Sunday, October 26, 2014

It's a "Dog and Bear" Halloween

Halloween-themed picture books aren't necessarily some of the best kids' books out there. Too often, they tend to be more workman-like than inspired. That's why it's such a thrill to see two-time Caldecott Honor author/illustrator Laura Vaccaro Seeger publish Dog and Bear: Tricks and Treats (Roaring Brook, $14.99).

This isn't your run-of-the-mill Halloween book. Instead, it's a real treat of a book with a perfectly-paced comic text and black lined, bold-colored illustrations that further amplify the humor. This is Seeger's fourth book about Dog and Bear and the tight, if not always smooth, friendship between them -- mirroring the friendships of their preschool readers.

As is traditional in the Dog and Bear books, Seeger divides Dog and Bear: Tricks and Treats into three separate stories, something that makes them great for young readers longing to read "chapter books." The stories are short and snappy, with minimal text that still manages to be quite funny. Combined with Seeger's cheerful illustrations and her mastery of the "drama of the page turn," the stories in Dog and Bear: Tricks and Treats offer a memorable twist on the typical Halloween topics of costumes and candy.

In the first story, Dog and Bear are in a store trying on costumes when Bear glimpses himself in the changing room mirror and thinks he's seeing another bear He quickly calls to Dog to come and see for himself; Dog is duly amazed to see the Bear who "has a friend who looks EXACTLY like me!" Of course, young readers will love to laugh at such silliness -- they, of course, know it's just a mirror.

The second story tells of Dog's unusual way of dealing with trick-and-treaters, which preschoolers will figure out right away from the illustrations and find just hilarious. In the final tale, Dog and Bear are denied treats at one house because they aren't wearing costumes, but just look like themselves. But Seeger has a surprise up her sleeve, which will leave her readers hooting with laughter as they close the pages of the book.

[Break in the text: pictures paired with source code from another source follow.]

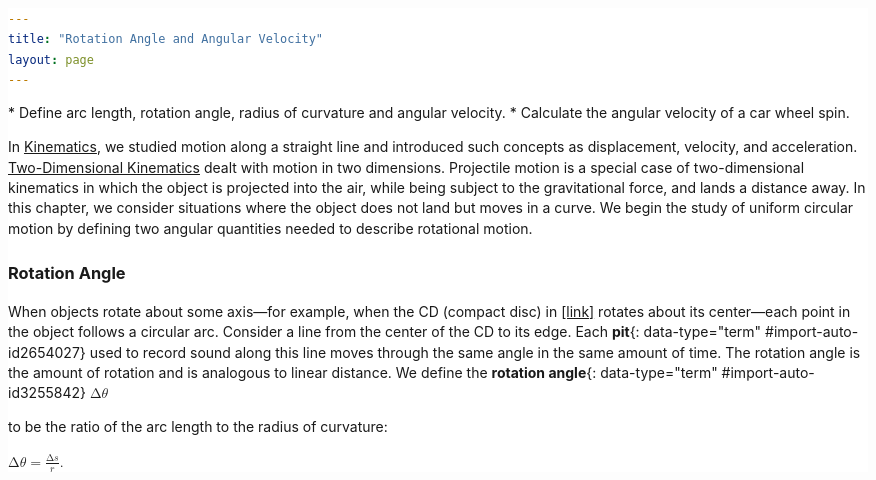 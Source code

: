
 ```yaml
---
title: "Rotation Angle and Angular Velocity"
layout: page
---
```



<div data-type="abstract" markdown="1">
* Define arc length, rotation angle, radius of curvature and angular velocity.
* Calculate the angular velocity of a car wheel spin.

</div>

In [Kinematics](/contents/m42122), we studied motion along a straight line and introduced such concepts as displacement, velocity, and acceleration. [Two-Dimensional Kinematics](/contents/m42126) dealt with motion in two dimensions. Projectile motion is a special case of two-dimensional kinematics in which the object is projected into the air, while being subject to the gravitational force, and lands a distance away. In this chapter, we consider situations where the object does not land but moves in a curve. We begin the study of uniform circular motion by defining two angular quantities needed to describe rotational motion.

### Rotation Angle

When objects rotate about some axis—for example, when the CD (compact disc) in [\[link\]](#import-auto-id3402904) rotates about its center—each point in the object follows a circular arc. Consider a line from the center of the CD to its edge. Each **pit**{: data-type="term" #import-auto-id2654027} used to record sound along this line moves through the same angle in the same amount of time. The rotation angle is the amount of rotation and is analogous to linear distance. We define the **rotation angle**{: data-type="term" #import-auto-id3255842} <math xmlns="http://www.w3.org/1998/Math/MathML"><semantics><mrow><mrow><mtext>Δ</mtext><mi fontstyle="italic">θ</mi></mrow><mrow /></mrow><annotation encoding="StarMath 5.0"> size 12{Δθ} {}</annotation></semantics></math>

 to be the ratio of the arc length to the radius of curvature:

<div data-type="equation" id="eip-211">
<math xmlns="http://www.w3.org/1998/Math/MathML"><semantics><mrow><mrow><mrow><mtext>Δ</mtext><mi fontstyle="italic">θ</mi><mo stretchy="false">=</mo><mfrac><mrow><mtext>Δ</mtext><mi fontstyle="italic">s</mi></mrow><mi>r</mi></mfrac></mrow></mrow><mtext>.</mtext><mrow /></mrow><annotation encoding="StarMath 5.0"> size 12{Δθ= { {Δs} over {r} } "."} {}</annotation></semantics></math>
</div>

If you're not familiar with the Dog and Bear, this new one is a fine place to start. But be sure to read the others as well: Dog and Bear: Two Friends, Three Stories; Dog and Bear: Three to Get Ready; and Dog and Bear: Two's Company. Meanwhile, try out some of these fun activities connected to the newest Dog and Bear book.

END NOTES: My blogpost is based on a review copy of the book provided by Macmillan.